Love and politics in the twilight of the Venetian Republic
Review of A Venetian Affair: A True Story of Impossible Love in the Eighteenth Century by Andrea di Robilant
This is a book about a great passion between a young patrician and a woman from a “questionable” past. The author's approach – it was really a family enterprise based on the 250-year old letters his father found from a direct ancestor – is to paint a wide tableau of the era from the point of view of two young and doomed lovers. Though this may sound melodramatic, it is the perfect vehicle for a historic narrative.
Andrea Memmo was the scion of an ancient Venetian family, destined by blood, effort, and talent to become one of the most powerful politican-functionaries of the dying Republic. Memmo was steeped in the ideas that were "in the air" of the Enlightenment and reform, mentored by some of the most brillant men of the era, and friends with such luminaries as Casanova and Denon, the later founder of the Louvre for Napoleon. Also witty and handsome, he seemed destined for greatness from the youngest age. Then he met Giustiniana Wynne, a quasi-aristocrat whose mother was Greek and whose father was of "solid stock" from Britain, and his life took an unexpected turn involving passion, secrecy, and impossible hopes; she was one of the great beauties in the British expatriate circles. However, by custom that extends to ancient Venetian tradition, Memmo was obligated to marry a "correctly" aristocratic woman by family arrangement.
The author does a brilliant job of placing the lovers in the context of the times. As the reader, you sympathize with the concerns of all the protagonists, from Memmo’s familial obligations to Giustiniana's difficult mother, who wanted to avoid unnecessary prying into her murky past. These are not two-dimensional characters, but full-bodied people trying desperately to control their destinies while falling prey to their weaknesses and vanities.
The vagaries of many intersecting careers of the protagonists and their friends are examined with perfect detail and brevity, an additional window into the life of the times and an exquisite treat. From Venice, the reader is taken on a tour of the major European powers of the time, following Giustiniana and her family as they try to make their way in the decaying world of the old regime and unable to find a suitable place for themselves with any permanence.
While Memmo more or less fulfills his destiny, it is Giustiniana who emerges as the most original person in the book. Her desires and career, from searching for a rich aristocrat for marriage (she eventually married the Ambassador from Austria) to her later success as a pioneering writer, are as fascinating as they are reflections of what a troublesome person she must have been. She always seemed to step into a hornets' nest instead of operating within conventional expectations.
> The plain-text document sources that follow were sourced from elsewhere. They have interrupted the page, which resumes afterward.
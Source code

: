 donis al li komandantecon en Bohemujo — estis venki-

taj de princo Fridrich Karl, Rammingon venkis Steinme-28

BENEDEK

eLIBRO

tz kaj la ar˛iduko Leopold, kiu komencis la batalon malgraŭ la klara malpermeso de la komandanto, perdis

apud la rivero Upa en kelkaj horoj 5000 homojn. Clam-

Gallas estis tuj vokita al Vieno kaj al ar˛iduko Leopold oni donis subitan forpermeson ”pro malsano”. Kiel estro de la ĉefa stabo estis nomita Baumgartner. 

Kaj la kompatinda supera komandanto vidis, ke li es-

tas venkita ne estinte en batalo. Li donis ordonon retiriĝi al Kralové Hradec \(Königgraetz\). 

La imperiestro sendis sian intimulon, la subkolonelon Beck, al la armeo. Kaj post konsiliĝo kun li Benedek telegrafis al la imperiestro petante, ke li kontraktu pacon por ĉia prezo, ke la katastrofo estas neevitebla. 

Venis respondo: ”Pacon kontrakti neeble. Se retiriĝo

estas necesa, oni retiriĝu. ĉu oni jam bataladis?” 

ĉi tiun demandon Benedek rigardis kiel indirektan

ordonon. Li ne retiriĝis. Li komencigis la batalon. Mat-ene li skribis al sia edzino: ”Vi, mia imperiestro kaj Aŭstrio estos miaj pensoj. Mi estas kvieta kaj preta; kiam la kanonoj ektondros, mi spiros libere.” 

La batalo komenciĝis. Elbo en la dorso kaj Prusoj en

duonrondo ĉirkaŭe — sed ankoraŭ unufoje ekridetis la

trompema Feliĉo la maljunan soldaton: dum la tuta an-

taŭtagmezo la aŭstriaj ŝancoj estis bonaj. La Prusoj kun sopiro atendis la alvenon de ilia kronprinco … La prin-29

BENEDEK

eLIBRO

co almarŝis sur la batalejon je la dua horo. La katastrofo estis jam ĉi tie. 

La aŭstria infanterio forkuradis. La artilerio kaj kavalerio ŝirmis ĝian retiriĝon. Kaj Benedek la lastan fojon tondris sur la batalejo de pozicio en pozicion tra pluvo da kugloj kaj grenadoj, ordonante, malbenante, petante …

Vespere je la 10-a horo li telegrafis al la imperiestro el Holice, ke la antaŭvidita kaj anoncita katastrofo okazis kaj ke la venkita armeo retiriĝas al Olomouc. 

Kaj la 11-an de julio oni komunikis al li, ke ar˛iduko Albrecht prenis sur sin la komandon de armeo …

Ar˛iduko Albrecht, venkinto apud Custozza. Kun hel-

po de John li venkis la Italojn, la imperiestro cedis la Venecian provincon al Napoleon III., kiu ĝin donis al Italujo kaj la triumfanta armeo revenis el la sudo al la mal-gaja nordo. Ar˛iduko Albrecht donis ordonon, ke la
Yet somehow she continually emerged as an admired and inspiring hostess of a salon that she built through friendship and talent.
There is not a single boring page in this book, and it is written with a subtle elegance that covers what was happening in the 7-years' war to the rumblings of the French Revolution and the demise of the Venetian Republic, of which Memmo could have become the last Doge if circumstances had been different. It all adds up to a masterpiece and is based on the personal correspondence of the lovers that were assembled from many different sources.
This is one of the few books I read in Italian, which I was studying at the time. The languade was very difficult as there are long sections from the letters in the Venetian patois of the time. But the clarity of the writing is truly luminous. I only hope that the writer will produce more.